° / °
Viver
MÚSICA

Chico César resgata músicas inéditas do início da carreira em novo disco, com show no Recife neste sábado

Chico César estreia turnê do álbum "Fofo" com show íntimo de voz e violão no Recife. Repertório resgata composições dos 17 aos 20 anos e reencontra plateia que o consagrou em "Aos Vivos", no mesmo Teatro do Parque

Allan Lopes

Publicado: 01/05/2026 às 06:00

Chico César/Sil Ribas/Divulgação

Chico César (Sil Ribas/Divulgação)

Em uma longínqua noite de 1982, um paraibano de 18 anos apresentou as suas primeiras canções na discreta sala Hermínio Bello de Carvalho, na Casa da Cultura de Pernambuco, no Recife. O nome dele, Chico César, ainda passava despercebido, longe do estrelato que viria com “À Primeira Vista” e “Mama África”. Ouvidas por uma plateia enxuta, aquelas músicas iniciais nunca mais voltaram ao palco — até agora.
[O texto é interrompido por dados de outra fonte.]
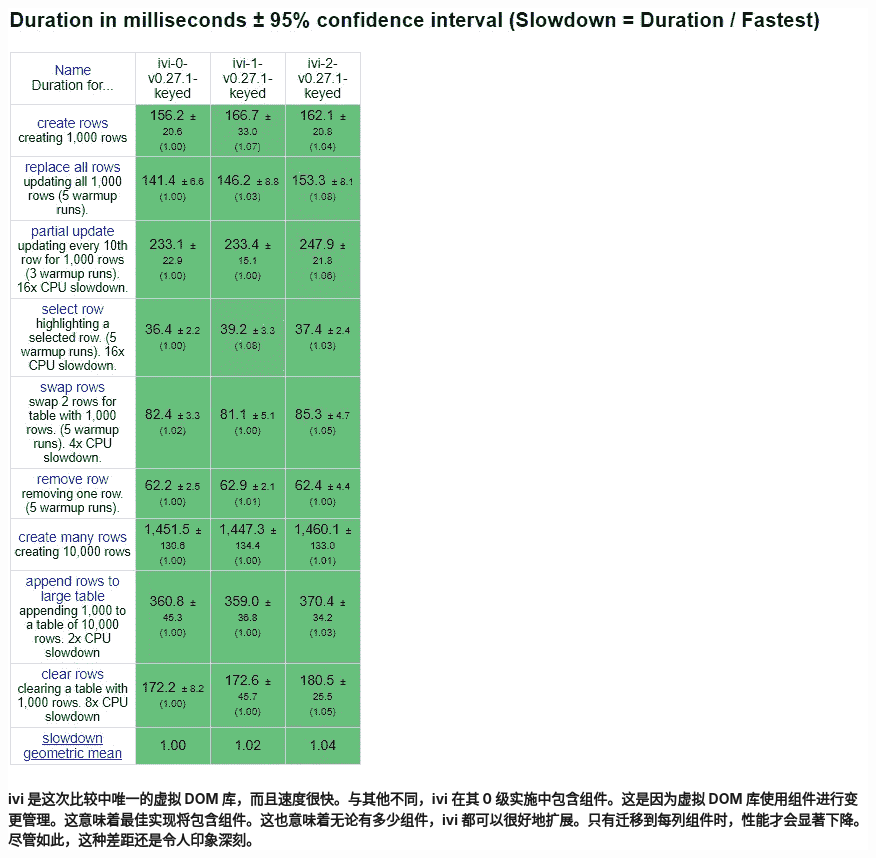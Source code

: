 **![](img/917bcea5b4dbf4e4e116cc5dc920e92a.png)**

**ivi 是这次比较中唯一的虚拟 DOM 库，而且速度很快。与其他不同，ivi 在其 0 级实施中包含组件。这是因为虚拟 DOM 库使用组件进行变更管理。这意味着最佳实现将包含组件。这也意味着无论有多少组件，ivi 都可以很好地扩展。只有迁移到每列组件时，性能才会显著下降。尽管如此，这种差距还是令人印象深刻。**
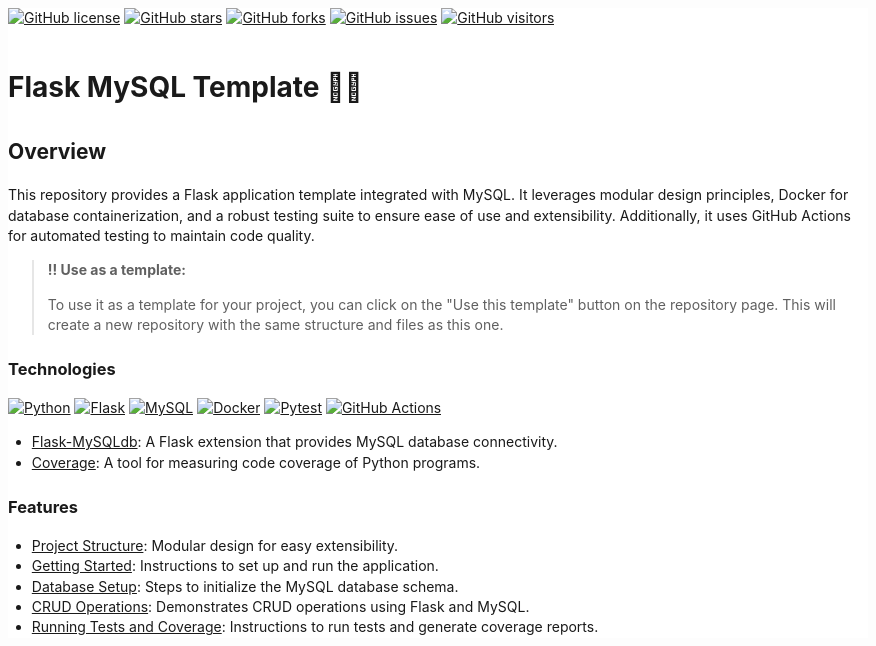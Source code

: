 
[![GitHub license](https://img.shields.io/github/license/MarinCervinschi/flask-mysql-template)](LICENSE)
[![GitHub stars](https://img.shields.io/github/stars/MarinCervinschi/flask-mysql-template)]()
[![GitHub forks](https://img.shields.io/github/forks/MarinCervinschi/flask-mysql-template)]()
[![GitHub issues](https://img.shields.io/github/issues/MarinCervinschi/flask-mysql-template)]()
[![GitHub visitors](https://visitor-badge.laobi.icu/badge?page_id=MarinCervinschi.flask-mysql-template&)]()

# Flask MySQL Template 🐍🐬
## Overview

This repository provides a Flask application template integrated with MySQL. It leverages modular design principles, Docker for database containerization, and a robust testing suite to ensure ease of use and extensibility. Additionally, it uses GitHub Actions for automated testing to maintain code quality.

> **‼️ Use as a template:**
> 
> To use it as a template for your project, you can click on the "Use this template" button on the repository page. This will create a new repository with the same structure and files as this one.

### Technologies

[![Python](https://img.shields.io/badge/python-3670A0?style=for-the-badge&logo=python&logoColor=ffdd54)](https://www.python.org/)
[![Flask](https://img.shields.io/badge/flask-%23000.svg?style=for-the-badge&logo=flask&logoColor=white)](https://flask.palletsprojects.com/en/stable/)
[![MySQL](https://img.shields.io/badge/mysql-4479A1.svg?style=for-the-badge&logo=mysql&logoColor=white)](https://www.mysql.com/)
[![Docker](https://img.shields.io/badge/docker-%230db7ed.svg?style=for-the-badge&logo=docker&logoColor=white)](https://www.docker.com/)
[![Pytest](https://img.shields.io/badge/pytest-%23ffffff.svg?style=for-the-badge&logo=pytest&logoColor=2f9fe3)](https://docs.pytest.org/en/6.2.x/)
[![GitHub Actions](https://img.shields.io/badge/github%20actions-%232671E5.svg?style=for-the-badge&logo=githubactions&logoColor=white)](.github/workflows/python-app.yml)

- [Flask-MySQLdb](https://pypi.org/project/Flask-MySQLdb/): A Flask extension that provides MySQL database connectivity.
- [Coverage](https://coverage.readthedocs.io/en/6.2/): A tool for measuring code coverage of Python programs.

### Features

- [Project Structure](#repository-structure): Modular design for easy extensibility.
- [Getting Started](#getting-started): Instructions to set up and run the application.
- [Database Setup](#database-setup): Steps to initialize the MySQL database schema.
- [CRUD Operations](#crud-operations-in-db_routepy): Demonstrates CRUD operations using Flask and MySQL.
- [Running Tests and Coverage](#running-tests-and-coverage): Instructions to run tests and generate coverage reports.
Esse repertório ganha, enfim, a grandiosidade que merece no Teatro do Parque, neste sábado, às 20h. O show marca a estreia da turnê do álbum “Fofo”, que já está disponível no Youtube, e convida o público a um mergulho profundo na juventude do artista, com ingressos entre R$ 110 (meia) e R$ 220 (inteira) na plataforma Sympla.

Entre os poucos presentes que testemunharam o início de tudo, há 44 anos, havia um espectador atento. 'Foi ali que Lenine me viu tocar pela primeira vez', relembra o artista, hoje com 62 anos, em entrevista ao Diario. Na época, o pernambucano estava prestes a lançar seu disco de estreia, “Baque Solto” (1983), em parceria com Lula Queiroga.

Aquela apresentação ajudaria a estreitar os laços entre os dois, culminando, anos mais tarde, na parceria em “Aos Vivos” (1995) — o álbum que apresentou Chico César ao Brasil. Curiosamente, o batismo desse disco inaugural no Recife também ocorreu no Teatro do Parque. “Foi onde me senti artista pela primeira vez”, celebra.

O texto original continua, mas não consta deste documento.